Input records
Content starts

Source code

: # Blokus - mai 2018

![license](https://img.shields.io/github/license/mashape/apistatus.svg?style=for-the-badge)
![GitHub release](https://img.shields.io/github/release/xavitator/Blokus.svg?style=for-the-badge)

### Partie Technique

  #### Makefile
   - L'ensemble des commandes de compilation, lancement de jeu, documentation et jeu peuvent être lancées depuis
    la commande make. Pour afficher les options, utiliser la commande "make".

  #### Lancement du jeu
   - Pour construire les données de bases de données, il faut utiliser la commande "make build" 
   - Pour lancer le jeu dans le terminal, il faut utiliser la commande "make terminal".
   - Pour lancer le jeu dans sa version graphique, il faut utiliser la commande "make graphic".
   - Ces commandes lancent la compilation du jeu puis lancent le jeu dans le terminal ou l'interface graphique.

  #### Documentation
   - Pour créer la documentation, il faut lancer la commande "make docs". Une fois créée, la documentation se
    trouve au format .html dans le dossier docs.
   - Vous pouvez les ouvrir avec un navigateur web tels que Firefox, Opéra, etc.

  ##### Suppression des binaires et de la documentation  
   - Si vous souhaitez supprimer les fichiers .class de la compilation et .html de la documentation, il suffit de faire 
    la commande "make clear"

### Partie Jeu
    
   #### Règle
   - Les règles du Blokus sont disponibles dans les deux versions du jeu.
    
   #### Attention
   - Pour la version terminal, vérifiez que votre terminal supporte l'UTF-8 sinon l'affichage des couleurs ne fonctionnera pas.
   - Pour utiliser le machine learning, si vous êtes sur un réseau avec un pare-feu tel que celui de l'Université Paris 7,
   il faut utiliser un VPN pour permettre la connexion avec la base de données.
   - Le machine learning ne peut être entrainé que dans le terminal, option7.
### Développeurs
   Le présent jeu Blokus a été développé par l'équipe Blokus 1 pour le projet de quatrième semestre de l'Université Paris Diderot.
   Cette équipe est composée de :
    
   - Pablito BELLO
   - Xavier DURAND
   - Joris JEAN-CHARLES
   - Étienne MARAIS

Content ends
Content starts

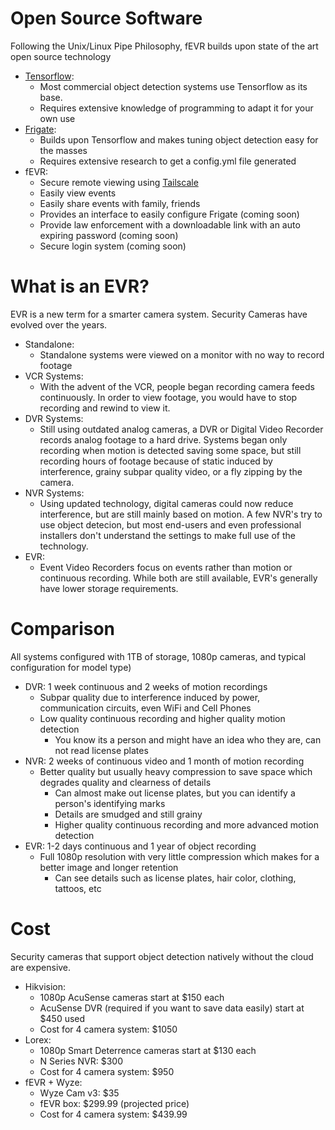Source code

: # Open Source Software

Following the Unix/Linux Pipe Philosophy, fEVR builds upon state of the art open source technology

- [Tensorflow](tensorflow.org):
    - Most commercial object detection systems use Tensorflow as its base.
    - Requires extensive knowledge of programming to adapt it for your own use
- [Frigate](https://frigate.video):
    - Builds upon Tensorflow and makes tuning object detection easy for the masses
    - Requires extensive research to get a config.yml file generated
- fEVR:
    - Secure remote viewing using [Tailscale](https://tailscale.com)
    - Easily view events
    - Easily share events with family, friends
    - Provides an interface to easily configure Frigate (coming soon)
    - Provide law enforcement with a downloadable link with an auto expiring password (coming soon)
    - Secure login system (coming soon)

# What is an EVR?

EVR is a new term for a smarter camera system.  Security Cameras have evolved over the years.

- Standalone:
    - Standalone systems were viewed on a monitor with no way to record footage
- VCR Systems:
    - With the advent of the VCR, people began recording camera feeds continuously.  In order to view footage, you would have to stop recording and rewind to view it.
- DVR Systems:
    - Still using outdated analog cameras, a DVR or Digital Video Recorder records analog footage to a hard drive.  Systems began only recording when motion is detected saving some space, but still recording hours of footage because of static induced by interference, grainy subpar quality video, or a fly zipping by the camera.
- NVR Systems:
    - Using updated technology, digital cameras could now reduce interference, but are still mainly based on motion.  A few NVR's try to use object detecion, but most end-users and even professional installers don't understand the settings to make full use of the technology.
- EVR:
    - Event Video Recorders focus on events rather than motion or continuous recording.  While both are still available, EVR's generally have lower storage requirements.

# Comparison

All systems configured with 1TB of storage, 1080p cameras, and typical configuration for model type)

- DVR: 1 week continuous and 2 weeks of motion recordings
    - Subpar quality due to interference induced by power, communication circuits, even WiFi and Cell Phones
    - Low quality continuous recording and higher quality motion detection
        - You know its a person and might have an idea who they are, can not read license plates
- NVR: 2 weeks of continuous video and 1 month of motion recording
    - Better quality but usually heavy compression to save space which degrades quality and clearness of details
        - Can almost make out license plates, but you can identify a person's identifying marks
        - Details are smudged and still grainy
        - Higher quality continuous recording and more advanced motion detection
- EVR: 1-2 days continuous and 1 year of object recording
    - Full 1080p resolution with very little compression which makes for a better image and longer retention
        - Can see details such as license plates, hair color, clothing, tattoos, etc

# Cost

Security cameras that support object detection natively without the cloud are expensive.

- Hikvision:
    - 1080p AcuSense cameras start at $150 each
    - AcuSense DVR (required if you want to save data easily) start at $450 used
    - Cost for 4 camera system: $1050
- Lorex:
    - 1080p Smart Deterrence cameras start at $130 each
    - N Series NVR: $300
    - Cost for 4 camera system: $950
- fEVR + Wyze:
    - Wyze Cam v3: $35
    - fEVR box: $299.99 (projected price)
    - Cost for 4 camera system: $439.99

Content ends

What this task involves
What is needed is every line of the records that contains the word "person".

Response area
        - You know its a person and might have an idea who they are, can not read license plates
        - Can almost make out license plates, but you can identify a person's identifying marks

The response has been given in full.